You should be able to replicate these results using the function classification_report from scikit-learn:

1
2
from sklearn.metrics import classification_report
print(classification_report(y_test, y_pred))

Ressources for Session 1

Dataset

Main features :

  • 200 texts
  • On the 200 texts, 100 of them are from the "bird" class, and are Wikipedia pages from birds. The other 100 are selected at random.

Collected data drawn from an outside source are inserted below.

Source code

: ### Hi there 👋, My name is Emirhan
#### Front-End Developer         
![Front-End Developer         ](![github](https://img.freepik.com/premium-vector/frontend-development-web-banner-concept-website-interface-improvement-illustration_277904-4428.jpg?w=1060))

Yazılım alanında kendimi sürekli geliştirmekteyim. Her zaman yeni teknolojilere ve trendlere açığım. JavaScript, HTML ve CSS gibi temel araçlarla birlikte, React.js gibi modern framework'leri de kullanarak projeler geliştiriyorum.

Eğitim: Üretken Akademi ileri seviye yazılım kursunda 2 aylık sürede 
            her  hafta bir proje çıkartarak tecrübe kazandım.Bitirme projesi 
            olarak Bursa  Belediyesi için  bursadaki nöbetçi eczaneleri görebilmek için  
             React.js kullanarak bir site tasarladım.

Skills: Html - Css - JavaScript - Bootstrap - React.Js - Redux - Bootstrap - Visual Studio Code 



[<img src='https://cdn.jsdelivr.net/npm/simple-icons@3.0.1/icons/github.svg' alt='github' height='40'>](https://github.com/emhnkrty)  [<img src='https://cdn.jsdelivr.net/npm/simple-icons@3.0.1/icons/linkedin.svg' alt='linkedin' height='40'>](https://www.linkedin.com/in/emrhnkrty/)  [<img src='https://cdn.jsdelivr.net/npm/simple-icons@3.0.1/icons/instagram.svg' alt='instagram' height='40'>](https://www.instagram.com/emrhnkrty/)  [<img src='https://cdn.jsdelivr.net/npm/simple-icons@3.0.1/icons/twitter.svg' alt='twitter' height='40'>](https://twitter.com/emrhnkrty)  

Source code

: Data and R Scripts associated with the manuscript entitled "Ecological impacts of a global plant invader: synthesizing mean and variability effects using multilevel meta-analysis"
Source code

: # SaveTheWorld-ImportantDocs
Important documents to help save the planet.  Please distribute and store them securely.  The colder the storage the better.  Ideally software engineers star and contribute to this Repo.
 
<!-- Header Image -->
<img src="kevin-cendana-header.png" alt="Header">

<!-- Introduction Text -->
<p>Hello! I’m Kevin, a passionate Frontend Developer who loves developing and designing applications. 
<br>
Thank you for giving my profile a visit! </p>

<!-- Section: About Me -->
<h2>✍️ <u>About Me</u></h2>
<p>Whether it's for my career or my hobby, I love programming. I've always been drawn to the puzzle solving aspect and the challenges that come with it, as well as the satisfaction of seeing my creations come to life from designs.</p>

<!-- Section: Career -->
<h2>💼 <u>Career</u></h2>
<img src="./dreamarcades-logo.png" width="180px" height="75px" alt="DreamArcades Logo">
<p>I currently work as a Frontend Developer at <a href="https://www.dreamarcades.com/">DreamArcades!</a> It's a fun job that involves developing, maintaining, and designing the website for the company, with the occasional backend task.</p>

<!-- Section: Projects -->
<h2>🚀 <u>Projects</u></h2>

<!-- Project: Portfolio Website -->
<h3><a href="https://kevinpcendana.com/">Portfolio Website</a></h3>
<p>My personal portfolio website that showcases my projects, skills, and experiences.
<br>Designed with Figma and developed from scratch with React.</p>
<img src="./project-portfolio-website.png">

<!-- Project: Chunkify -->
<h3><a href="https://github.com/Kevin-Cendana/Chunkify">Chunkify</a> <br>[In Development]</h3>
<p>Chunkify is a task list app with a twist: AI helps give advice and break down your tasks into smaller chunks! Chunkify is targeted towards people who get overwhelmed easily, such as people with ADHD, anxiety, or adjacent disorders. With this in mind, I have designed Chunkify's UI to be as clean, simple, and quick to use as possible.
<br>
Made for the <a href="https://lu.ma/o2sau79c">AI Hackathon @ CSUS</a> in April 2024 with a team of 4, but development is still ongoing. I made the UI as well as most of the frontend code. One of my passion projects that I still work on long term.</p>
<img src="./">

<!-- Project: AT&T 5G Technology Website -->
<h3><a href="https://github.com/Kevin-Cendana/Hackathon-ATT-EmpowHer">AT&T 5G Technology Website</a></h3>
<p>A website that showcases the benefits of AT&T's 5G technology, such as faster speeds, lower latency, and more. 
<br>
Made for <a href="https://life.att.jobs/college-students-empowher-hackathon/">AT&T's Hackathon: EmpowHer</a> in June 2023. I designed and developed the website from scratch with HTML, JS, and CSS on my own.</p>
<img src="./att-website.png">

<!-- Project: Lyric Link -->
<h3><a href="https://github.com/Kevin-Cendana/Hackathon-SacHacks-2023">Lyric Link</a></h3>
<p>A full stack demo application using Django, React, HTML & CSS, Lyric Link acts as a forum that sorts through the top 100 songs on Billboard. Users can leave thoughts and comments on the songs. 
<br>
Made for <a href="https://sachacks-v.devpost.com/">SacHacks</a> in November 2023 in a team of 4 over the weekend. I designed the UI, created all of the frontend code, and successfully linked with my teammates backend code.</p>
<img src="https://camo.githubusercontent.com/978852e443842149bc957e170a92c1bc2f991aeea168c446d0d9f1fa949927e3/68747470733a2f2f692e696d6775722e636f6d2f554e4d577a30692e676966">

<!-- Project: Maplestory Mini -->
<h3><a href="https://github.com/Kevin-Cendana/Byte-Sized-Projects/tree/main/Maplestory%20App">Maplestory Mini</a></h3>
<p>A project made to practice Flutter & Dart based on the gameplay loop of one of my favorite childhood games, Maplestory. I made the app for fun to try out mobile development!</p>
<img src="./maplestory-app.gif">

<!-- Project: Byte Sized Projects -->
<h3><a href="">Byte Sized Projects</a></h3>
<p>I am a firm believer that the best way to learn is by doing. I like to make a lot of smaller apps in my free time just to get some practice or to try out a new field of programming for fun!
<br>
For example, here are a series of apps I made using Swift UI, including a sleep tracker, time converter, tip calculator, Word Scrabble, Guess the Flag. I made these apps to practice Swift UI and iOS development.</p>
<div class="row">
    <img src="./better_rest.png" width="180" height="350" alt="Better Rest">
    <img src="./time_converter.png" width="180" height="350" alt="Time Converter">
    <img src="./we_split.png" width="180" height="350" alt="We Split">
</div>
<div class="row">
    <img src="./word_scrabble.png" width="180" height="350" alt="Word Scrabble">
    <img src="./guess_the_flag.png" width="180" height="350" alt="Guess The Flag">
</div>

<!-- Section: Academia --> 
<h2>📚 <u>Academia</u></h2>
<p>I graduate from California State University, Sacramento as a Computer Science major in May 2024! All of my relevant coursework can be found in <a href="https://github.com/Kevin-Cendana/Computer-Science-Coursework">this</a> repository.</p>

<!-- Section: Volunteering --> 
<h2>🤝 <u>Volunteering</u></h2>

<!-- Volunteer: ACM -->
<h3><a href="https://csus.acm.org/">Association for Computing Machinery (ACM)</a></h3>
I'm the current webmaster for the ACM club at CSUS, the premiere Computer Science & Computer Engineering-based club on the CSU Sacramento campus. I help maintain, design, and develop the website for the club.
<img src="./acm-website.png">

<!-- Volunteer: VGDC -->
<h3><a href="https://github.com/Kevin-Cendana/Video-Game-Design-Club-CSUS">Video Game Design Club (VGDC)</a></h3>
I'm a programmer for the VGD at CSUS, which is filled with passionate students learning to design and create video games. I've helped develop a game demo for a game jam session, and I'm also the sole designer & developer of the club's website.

Visualisation of a few examples

These are some samples in the dataset. They are extracted from Wikipedia pages:

  • 'The pygmy white-eye (Oculocincta squamifrons), also known as the pygmy ibon, is a species of bird in the white-eye family Zosteropidae. It is monotypic within the genus Oculocincta.'

  • 'Joey Altman is an American chef, restaurateur, TV host and writer.'

  • 'GSAT-5P, or GSAT-5 Prime, was an Indian communications satellite which was lost in a launch failure in December 2010. Part of the Indian National Satellite System, it was intended to operate in geosynchronous orbit as a replacement for INSAT-3E.'

Latent Space

The 200 text have been put in a latent space using RoBERTa, a deep learning model from this paper. We will delve into the details of Deep Learning in courses 4 and 5.

For now, you can just open the numpy array containing all samples in the latent space from the embeddings-text-lab1.npz. The data is contained under the "embeddings" name in the dictionary.

Work to do

Compute, visualize and interpret the distance matrix, as explained in Lab Session 1 main page.